As you restate the entries, keep every word intact and leave out whatever images they hold.

[Document images with source code]
****************************************

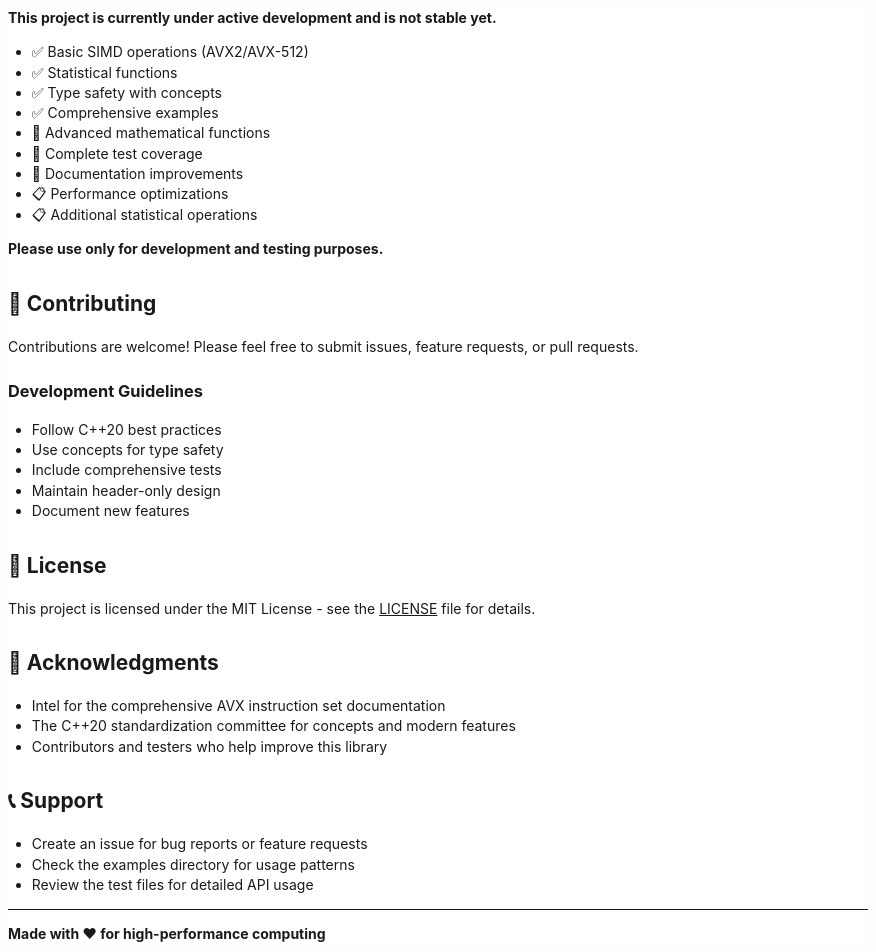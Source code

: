 **This project is currently under active development and is not stable yet.**

- ✅ Basic SIMD operations (AVX2/AVX-512)
- ✅ Statistical functions
- ✅ Type safety with concepts
- ✅ Comprehensive examples
- 🚧 Advanced mathematical functions
- 🚧 Complete test coverage
- 🚧 Documentation improvements
- 📋 Performance optimizations
- 📋 Additional statistical operations

**Please use only for development and testing purposes.**

## 🤝 Contributing

Contributions are welcome! Please feel free to submit issues, feature requests, or pull requests.

### Development Guidelines
- Follow C++20 best practices
- Use concepts for type safety
- Include comprehensive tests
- Maintain header-only design
- Document new features

## 📄 License

This project is licensed under the MIT License - see the [LICENSE](LICENSE) file for details.

## 🙏 Acknowledgments

- Intel for the comprehensive AVX instruction set documentation
- The C++20 standardization committee for concepts and modern features
- Contributors and testers who help improve this library

## 📞 Support

- Create an issue for bug reports or feature requests
- Check the examples directory for usage patterns
- Review the test files for detailed API usage

---

**Made with ❤️ for high-performance computing**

****************************************

Solved exercise »
Source code

: **This project is currently under active development and is not stable yet.**

- ✅ Basic SIMD operations (AVX2/AVX-512)
- ✅ Statistical functions
- ✅ Type safety with concepts
- ✅ Comprehensive examples
- 🚧 Advanced mathematical functions
- 🚧 Complete test coverage
- 🚧 Documentation improvements
- 📋 Performance optimizations
- 📋 Additional statistical operations

**Please use only for development and testing purposes.**

## 🤝 Contributing

Contributions are welcome! Please feel free to submit issues, feature requests, or pull requests.

### Development Guidelines
- Follow C++20 best practices
- Use concepts for type safety
- Include comprehensive tests
- Maintain header-only design
- Document new features

## 📄 License

This project is licensed under the MIT License - see the [LICENSE](LICENSE) file for details.

## 🙏 Acknowledgments

- Intel for the comprehensive AVX instruction set documentation
- The C++20 standardization committee for concepts and modern features
- Contributors and testers who help improve this library

## 📞 Support

- Create an issue for bug reports or feature requests
- Check the examples directory for usage patterns
- Review the test files for detailed API usage

---

**Made with ❤️ for high-performance computing**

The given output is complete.